Derrière le sourire d’un animateur vedette se cache souvent une histoire familiale riche et touchante. Celle de Nikos Aliagas ne déroge pas à la règle, tissée entre héritage grec et réussite à la française, entre l’atelier d’un artisan tailleur et les plateaux télévisés les plus prestigieux.
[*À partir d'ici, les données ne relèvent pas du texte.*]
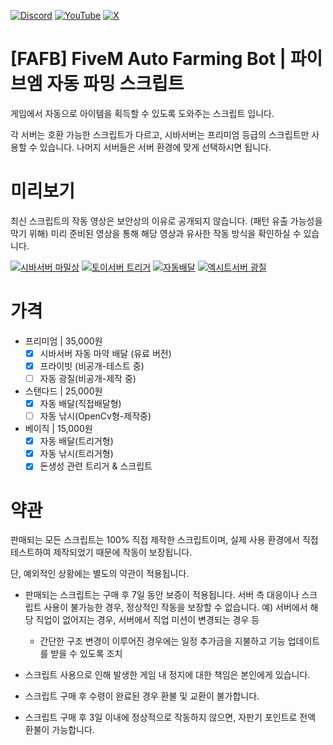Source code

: [![Discord](https://img.shields.io/badge/Discord-%235865F2.svg?style=for-the-badge&logo=discord&logoColor=white)](http://xn--wl2b05a89l.me/) [![YouTube](https://img.shields.io/badge/YouTube-%23FF0000.svg?style=for-the-badge&logo=YouTube&logoColor=white)](https://www.youtube.com/@LuxuryHG) [![X](https://img.shields.io/badge/X-%23000000.svg?style=for-the-badge&logo=X&logoColor=white)](https://x.com/luxuryhgcheat)
# [FAFB] FiveM Auto Farming Bot | 파이브엠 자동 파밍 스크립트
게임에서 자동으로 아이템을 획득할 수 있도록 도와주는 스크립트 입니다.

각 서버는 호환 가능한 스크립트가 다르고, 시바서버는 프리미엄 등급의 스크립트만 사용할 수 있습니다.
나머지 서버들은 서버 환경에 맞게 선택하시면 됩니다.

# 미리보기

최신 스크립트의 작동 영상은 보안상의 이유로 공개되지 않습니다. (패턴 유출 가능성을 막기 위해)
미리 준비된 영상을 통해 해당 영상과 유사한 작동 방식을 확인하실 수 있습니다.

[![시바서버 마밀상](http://img.youtube.com/vi/9uR_qlYiEIk/0.jpg)](https://youtu.be/9uR_qlYiEIk&t=0s) 
[![토이서버 트리거](http://img.youtube.com/vi/j6SShU1vKLI/0.jpg)](https://youtu.be/j6SShU1vKLI&t=0s) 
[![자동배달](http://img.youtube.com/vi/jyO9mYiPRCI/0.jpg)](https://youtu.be/jyO9mYiPRCI&t=0s) 
[![엑시트서버 광질](http://img.youtube.com/vi/DJP1et8cTDY/0.jpg)](https://youtu.be/DJP1et8cTDY&t=0s) 

# 가격
- 프리미엄 | 35,000원
  - [x] 시바서버 자동 마약 배달 (유료 버전)
  - [x] 프라이빗 (비공개-테스트 중)
  - [ ] 자동 광질(비공개-제작 중)

- 스탠다드 | 25,000원
  - [x] 자동 배달(직접배달형)
  - [ ] 자동 낚시(OpenCv형-제작중)
 
- 베이직 | 15,000원
  - [x] 자동 배달(트리거형)
  - [x] 자동 낚시(트리거형)
  - [x] 돈생성 관련 트리거 & 스크립트

# 약관
판매되는 모든 스크립트는 100% 직접 제작한 스크립트이며, 실제 사용 환경에서 직접 테스트하여 제작되었기 때문에 작동이 보장됩니다.

단, 예외적인 상황에는 별도의 약관이 적용됩니다.
- 판매되는 스크립트는 구매 후 7일 동안 보증이 적용됩니다. 서버 측 대응이나 스크립트 사용이 불가능한 경우, 정상적인 작동을 보장할 수 없습니다.
예) 서버에서 해당 직업이 없어지는 경우, 서버에서 직업 미션이 변경되는 경우 등
  - 간단한 구조 변경이 이루어진 경우에는 일정 추가금을 지불하고 기능 업데이트를 받을 수 있도록 조치
 
- 스크립트 사용으로 인해 발생한 게임 내 정지에 대한 책임은 본인에게 있습니다.

- 스크립트 구매 후 수령이 완료된 경우 환불 및 교환이 불가합니다.

- 스크립트 구매 후 3일 이내에 정상적으로 작동하지 않으면, 자판기 포인트로 전액 환불이 가능합니다.
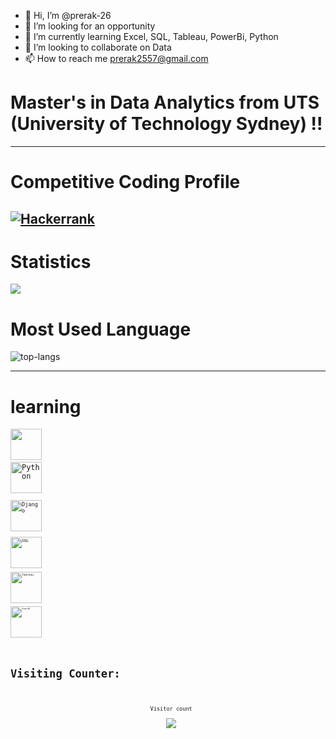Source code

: - 👋 Hi, I’m @prerak-26
- 👀 I’m looking for an opportunity 
- 🌱 I’m currently learning Excel, SQL, Tableau, PowerBi, Python
- 💞️ I’m looking to collaborate on Data
- 📫 How to reach me prerak2557@gmail.com

<!---
prerak-26/prerak-26 is a ✨ special ✨ repository because its `README.md` (this file) appears on your GitHub profile.
You can click the Preview link to take a look at your changes.
--->


# Master's in Data Analytics from UTS (University of Technology Sydney) !!

  

---


# Competitive Coding Profile #

[![Hackerrank](https://img.shields.io/badge/-hackerrank-7cfc00?style=flat&labelColor=7cfc00&logo=hackerrank&logoColor=white)](https://www.hackerrank.com/prerak2557)
---

# Statistics #

<img src="https://github-readme-stats.vercel.app/api?username=prerak-26&&show_icons=true&title_color=ffffff&icon_color=bb2acf&text_color=daf7dc&bg_color=151515">


# Most Used Language #

![top-langs](https://github-readme-stats.vercel.app/api/top-langs?username=prerak-26&show_icons=true&title_color=fff&icon_color=79ff97&text_color=9f9f9f&bg_color=151515)

---


# learning 

<code><a href="https://www.javascript.com/" target="_blank"><img height="50" src="https://www.vectorlogo.zone/logos/javascript/javascript-horizontal.svg"></a></code>
<code> <img title="Python" height="50" src="https://www.vectorlogo.zone/logos/python/python-icon.svg"/> <code>
<code> <img title="Django" height="50" src="https://www.vectorlogo.zone/logos/djangoproject/djangoproject-icon.svg"/> <code>
<code> <img title="SQL" height="50" src="https://www.vectorlogo.zone/logos/mysql/mysql-ar21.svg"/> <code>
<code> <img title="Tableau" height="50" src="https://worldvectorlogo.com/logo/microsoft-excel-2013"/> <code>
<code> <img title="PowerBI" height="50" src="https://www.vectorlogo.zone/logos/djangoproject/djangoproject-icon.svg"/> <code>


# Visiting Counter:
<p align="center"> 
  Visitor count<br>
  <img src="https://profile-counter.glitch.me/prerak-26/count.svg" />
</p>


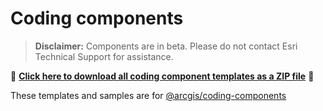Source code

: # Coding components

> **Disclaimer:** Components are in beta. Please do not contact Esri Technical Support for assistance.

📁 **[Click here to download all coding component templates as a ZIP file](https://download-directory.github.io?url=https://github.com/Esri/jsapi-resources/tree/main/component-samples/coding-components/templates)** 📁

These templates and samples are for [@arcgis/coding-components](https://www.npmjs.com/package/@arcgis/coding-components)
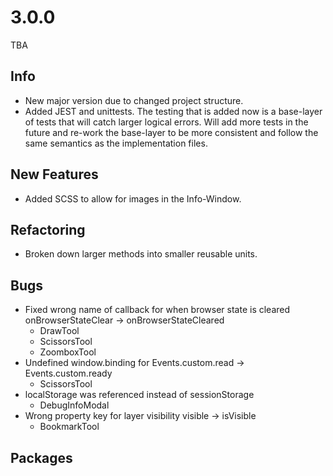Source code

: # 3.0.0
TBA

## Info
- New major version due to changed project structure. 
- Added JEST and unittests. The testing that is added now is a base-layer of tests that will catch larger logical errors. Will add more tests in the future and re-work the base-layer to be more consistent and follow the same semantics as the implementation files.

## New Features
- Added SCSS to allow for images in the Info-Window.

## Refactoring
- Broken down larger methods into smaller reusable units.

## Bugs
- Fixed wrong name of callback for when browser state is cleared onBrowserStateClear -> onBrowserStateCleared
    - DrawTool
    - ScissorsTool
    - ZoomboxTool
- Undefined window.binding for Events.custom.read -> Events.custom.ready
    - ScissorsTool
- localStorage was referenced instead of sessionStorage
    - DebugInfoModal
- Wrong property key for layer visibility visible -> isVisible
    - BookmarkTool

## Packages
Un père tailleur au service des légendes du cinéma
Andreas Aliagas, père de Nikos, a marqué le monde de la haute couture parisienne par son talent exceptionnel. Ce tailleur grec installé à Paris a collaboré avec des maisons prestigieuses telles que Guy Laroche, Christian Dior et Nina Ricci.
Son travail le plus emblématique reste sa contribution au film « Borsalino », sorti en 1970. Il a confectionné les costumes portés par deux monuments du cinéma français : Alain Delon et Jean-Paul Belmondo.
Cette collaboration avec Alain Delon ne restera pas qu’une simple relation professionnelle. Elle deviendra un symbole fort pour toute la famille Aliagas.
La naissance d’une icône télévisuelle
Des origines parisiennes et une double culture
Né le 13 mai 1969 à Paris, Nikos Aliagas a grandi au carrefour de deux cultures. Son enfance s’est déroulée entre traditions grecques et mode de vie français, forgeant une identité riche qui influencera sa carrière.
Avant de devenir une figure incontournable du petit écran, le jeune Nikos a travaillé à Radio France Internationale. Cet emploi lui permettait de financer ses études à la Sorbonne, première étape d’un parcours remarquable.
L’ascension vers la lumière
Sa carrière médiatique débute à la fin des années 1980, notamment avec une expérience chez Euronews. Mais c’est en 1998 que tout s’accélère : il rejoint l’émission « Union libre » sur France 2.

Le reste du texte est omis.